What’s new: Chinese property developer Longfor Group Holdings Ltd. on Monday made an early payment towards a loan after the resignation of its chair rattled investors already put on edge by the industrywide crisis.
The company paid HK$5.1 billion ($649.7 million) towards the syndicated loan due next year, according to an exchange filing.
Longfor’s Hong Kong stock closed down 23.78% on Monday, narrowing from a 40% slump in the morning. The yield on its 3.95% offshore bond maturing 2029 jumped 9.2 percentage points.
On Friday, Longfor announced that its founder and chairman Wu Yajun had resigned and CEO Chen Xuping would take over the position.
The context: Though it’s one of the few large private developers with relatively healthy finances, Longfor has not escaped the impact of the industrywide debt, liquidity and confidence crisis. Its sales by value dropped 27.9% in the first nine months.

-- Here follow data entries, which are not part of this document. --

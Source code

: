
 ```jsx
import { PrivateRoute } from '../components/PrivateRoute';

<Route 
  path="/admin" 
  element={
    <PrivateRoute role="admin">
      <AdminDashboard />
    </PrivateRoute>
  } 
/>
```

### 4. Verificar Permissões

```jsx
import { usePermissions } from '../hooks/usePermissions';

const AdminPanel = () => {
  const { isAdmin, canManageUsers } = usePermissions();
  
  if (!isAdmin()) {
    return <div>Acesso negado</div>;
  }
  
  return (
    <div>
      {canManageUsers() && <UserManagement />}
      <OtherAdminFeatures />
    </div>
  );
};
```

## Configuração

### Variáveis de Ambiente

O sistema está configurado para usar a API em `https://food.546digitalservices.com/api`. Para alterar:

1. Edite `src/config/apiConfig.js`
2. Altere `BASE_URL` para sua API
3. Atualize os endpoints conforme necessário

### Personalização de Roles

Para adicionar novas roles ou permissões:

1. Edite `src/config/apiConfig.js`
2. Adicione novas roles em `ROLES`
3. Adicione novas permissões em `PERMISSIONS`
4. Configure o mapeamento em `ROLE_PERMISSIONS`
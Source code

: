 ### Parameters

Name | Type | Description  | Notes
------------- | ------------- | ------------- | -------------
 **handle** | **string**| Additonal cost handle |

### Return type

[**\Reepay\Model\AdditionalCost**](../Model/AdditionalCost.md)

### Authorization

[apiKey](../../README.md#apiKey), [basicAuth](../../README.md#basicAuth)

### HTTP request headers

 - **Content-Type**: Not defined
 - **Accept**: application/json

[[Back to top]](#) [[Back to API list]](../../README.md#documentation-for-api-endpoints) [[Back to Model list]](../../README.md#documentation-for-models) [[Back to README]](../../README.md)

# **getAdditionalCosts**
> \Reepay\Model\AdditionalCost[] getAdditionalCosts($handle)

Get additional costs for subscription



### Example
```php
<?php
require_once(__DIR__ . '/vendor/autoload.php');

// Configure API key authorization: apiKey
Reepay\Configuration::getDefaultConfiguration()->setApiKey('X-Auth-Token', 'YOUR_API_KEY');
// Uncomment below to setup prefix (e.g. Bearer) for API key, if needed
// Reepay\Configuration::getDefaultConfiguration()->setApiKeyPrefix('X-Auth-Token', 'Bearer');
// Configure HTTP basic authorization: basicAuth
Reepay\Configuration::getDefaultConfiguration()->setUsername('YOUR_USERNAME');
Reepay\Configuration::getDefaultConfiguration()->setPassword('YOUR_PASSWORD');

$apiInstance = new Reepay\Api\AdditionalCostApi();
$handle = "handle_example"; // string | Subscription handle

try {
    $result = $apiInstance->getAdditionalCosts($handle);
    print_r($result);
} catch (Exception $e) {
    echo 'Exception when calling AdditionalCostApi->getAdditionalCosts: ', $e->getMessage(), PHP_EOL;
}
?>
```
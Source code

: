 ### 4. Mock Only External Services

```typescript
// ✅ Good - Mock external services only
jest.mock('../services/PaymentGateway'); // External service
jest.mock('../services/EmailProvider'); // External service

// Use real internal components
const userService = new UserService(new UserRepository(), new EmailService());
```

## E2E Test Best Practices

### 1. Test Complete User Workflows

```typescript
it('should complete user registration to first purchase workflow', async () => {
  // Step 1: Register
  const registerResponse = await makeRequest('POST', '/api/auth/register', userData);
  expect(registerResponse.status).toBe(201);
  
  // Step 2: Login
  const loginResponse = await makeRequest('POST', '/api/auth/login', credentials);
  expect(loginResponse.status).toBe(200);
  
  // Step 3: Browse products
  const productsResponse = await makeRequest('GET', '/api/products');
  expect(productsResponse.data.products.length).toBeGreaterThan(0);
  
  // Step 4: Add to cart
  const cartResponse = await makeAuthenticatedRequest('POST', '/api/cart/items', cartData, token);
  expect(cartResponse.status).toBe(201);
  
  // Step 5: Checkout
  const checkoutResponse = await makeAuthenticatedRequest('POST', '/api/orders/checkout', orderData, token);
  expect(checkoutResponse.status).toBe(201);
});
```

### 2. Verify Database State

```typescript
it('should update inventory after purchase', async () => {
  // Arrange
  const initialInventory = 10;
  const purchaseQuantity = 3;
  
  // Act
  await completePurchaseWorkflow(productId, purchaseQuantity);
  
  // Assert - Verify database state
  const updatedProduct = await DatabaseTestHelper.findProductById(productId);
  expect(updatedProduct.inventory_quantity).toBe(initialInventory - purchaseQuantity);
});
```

At a Sunday meeting with investors, Longfor said its liquidity remains stable and it is preparing to repay U.S. dollar bonds due next year ahead of schedule. Wu said the resignation was partly due to her health problems.
The price plunge is probably due to investors’ broader concerns over the real estate market, an industry insider close to Longfor said.
Like some peers, Longfor said at the meeting that it plans to build the share of its property management businesses, which include things like rental housing and commercial property, among overall profits and revenue over the next five years.